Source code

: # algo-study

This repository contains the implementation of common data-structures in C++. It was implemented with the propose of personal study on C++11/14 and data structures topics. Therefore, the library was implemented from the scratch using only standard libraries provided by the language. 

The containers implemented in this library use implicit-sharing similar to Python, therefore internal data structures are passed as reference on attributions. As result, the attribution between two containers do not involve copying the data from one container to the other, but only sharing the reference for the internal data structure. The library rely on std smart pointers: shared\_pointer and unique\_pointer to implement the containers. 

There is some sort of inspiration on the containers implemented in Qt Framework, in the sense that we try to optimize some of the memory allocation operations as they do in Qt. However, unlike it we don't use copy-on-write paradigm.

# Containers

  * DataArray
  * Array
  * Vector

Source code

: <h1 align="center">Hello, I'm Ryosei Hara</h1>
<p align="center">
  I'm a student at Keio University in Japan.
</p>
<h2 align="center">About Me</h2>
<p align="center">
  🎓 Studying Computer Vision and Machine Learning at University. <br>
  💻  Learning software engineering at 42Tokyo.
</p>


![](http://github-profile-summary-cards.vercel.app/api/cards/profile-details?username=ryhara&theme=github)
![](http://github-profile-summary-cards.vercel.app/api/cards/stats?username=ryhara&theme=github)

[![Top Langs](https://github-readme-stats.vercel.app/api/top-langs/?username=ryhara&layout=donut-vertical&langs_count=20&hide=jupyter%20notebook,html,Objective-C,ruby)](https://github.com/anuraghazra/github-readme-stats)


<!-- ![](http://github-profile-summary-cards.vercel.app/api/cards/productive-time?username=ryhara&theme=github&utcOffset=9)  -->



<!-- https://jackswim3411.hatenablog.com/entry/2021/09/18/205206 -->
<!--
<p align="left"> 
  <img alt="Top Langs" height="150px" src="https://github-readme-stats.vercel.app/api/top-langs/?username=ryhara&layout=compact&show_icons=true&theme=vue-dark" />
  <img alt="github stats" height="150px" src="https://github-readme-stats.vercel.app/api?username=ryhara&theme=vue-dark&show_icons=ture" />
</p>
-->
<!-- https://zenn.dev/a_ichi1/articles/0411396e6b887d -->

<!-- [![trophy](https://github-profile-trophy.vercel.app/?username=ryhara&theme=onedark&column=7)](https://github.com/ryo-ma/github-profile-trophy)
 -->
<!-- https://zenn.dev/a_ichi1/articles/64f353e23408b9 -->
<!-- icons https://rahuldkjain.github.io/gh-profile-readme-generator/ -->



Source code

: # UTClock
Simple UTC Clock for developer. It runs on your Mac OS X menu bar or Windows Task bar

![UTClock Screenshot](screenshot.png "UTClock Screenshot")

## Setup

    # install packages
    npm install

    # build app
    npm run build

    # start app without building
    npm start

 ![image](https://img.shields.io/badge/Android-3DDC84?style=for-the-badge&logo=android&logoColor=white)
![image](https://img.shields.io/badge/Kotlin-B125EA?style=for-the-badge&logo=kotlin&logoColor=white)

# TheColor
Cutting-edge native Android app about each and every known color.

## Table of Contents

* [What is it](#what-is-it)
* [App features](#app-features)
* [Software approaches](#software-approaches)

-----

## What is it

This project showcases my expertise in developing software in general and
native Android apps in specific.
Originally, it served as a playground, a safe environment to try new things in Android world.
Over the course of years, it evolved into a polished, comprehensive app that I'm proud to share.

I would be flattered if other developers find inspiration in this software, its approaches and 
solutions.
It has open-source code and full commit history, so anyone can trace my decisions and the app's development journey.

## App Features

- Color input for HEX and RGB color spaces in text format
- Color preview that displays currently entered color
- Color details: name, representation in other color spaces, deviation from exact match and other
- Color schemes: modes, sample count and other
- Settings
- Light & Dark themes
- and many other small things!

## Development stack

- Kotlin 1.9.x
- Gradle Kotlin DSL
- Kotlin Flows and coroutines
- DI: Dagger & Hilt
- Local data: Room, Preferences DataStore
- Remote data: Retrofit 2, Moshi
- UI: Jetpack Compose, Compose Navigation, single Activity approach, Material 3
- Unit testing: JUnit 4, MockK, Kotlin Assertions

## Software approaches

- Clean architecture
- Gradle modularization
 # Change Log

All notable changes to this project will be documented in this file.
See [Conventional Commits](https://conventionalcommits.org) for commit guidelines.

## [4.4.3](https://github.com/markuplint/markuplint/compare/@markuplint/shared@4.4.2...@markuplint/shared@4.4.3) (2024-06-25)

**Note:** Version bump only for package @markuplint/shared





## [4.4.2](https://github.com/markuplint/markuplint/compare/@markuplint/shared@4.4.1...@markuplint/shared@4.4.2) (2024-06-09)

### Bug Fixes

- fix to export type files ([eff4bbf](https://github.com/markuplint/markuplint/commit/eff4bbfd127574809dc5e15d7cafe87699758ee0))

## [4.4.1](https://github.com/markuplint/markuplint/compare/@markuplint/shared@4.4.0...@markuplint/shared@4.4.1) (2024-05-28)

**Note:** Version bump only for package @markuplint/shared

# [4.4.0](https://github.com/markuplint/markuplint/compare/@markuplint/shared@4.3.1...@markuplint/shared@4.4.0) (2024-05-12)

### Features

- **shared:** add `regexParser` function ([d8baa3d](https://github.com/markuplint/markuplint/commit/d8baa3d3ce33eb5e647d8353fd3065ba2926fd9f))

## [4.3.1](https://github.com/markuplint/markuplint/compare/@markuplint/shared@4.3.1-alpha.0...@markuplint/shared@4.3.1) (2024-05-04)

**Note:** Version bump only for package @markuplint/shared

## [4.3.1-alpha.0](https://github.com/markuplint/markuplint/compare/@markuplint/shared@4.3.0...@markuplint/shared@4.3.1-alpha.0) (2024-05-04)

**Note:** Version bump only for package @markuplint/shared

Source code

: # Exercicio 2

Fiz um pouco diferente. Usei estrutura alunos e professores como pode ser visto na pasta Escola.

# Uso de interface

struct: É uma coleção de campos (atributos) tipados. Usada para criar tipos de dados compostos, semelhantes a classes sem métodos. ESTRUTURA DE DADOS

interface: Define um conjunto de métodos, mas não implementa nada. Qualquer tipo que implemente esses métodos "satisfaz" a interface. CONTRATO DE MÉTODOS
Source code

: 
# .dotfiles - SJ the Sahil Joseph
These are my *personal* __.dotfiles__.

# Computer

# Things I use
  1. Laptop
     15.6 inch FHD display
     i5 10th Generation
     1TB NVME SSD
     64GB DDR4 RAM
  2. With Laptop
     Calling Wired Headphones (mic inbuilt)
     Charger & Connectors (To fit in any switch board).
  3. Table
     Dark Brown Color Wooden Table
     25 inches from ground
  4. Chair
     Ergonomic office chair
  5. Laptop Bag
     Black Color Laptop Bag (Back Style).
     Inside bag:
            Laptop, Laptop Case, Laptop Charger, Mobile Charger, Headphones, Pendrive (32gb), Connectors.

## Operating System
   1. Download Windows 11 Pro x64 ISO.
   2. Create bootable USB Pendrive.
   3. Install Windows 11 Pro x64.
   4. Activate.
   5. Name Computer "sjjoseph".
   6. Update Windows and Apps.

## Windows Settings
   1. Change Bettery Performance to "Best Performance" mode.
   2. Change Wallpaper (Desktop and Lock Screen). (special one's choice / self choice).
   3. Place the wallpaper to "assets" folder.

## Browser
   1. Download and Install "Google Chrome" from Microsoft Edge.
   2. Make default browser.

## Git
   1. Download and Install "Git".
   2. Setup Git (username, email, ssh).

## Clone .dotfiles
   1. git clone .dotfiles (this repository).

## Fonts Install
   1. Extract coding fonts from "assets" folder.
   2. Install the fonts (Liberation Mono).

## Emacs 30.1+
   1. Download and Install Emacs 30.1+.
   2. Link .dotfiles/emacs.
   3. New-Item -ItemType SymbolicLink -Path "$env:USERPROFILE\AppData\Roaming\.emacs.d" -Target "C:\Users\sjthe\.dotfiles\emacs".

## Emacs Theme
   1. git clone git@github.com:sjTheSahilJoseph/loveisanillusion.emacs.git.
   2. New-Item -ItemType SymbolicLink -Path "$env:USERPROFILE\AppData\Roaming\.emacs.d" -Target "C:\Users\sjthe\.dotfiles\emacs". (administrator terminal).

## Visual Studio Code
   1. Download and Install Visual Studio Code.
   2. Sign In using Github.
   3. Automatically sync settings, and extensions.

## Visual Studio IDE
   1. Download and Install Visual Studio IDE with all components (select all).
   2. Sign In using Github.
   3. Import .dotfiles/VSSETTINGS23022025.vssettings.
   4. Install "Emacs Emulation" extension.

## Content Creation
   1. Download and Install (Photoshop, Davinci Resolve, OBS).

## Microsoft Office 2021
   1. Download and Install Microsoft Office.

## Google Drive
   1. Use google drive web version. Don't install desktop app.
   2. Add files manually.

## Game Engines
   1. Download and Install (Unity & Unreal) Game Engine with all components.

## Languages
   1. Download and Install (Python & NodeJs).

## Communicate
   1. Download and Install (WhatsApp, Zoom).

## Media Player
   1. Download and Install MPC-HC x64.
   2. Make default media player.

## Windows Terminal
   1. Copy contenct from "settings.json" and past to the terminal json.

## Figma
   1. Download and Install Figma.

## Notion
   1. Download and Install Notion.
______
## THE TASK
Read the material above and copy out each line holding "Windows".

## ANSWER TO THIS EXERCISE
Simple UTC Clock for developer. It runs on your Mac OS X menu bar or Windows Task bar
   1. Download Windows 11 Pro x64 ISO.
   3. Install Windows 11 Pro x64.
   6. Update Windows and Apps.
## Windows Settings
## Windows Terminal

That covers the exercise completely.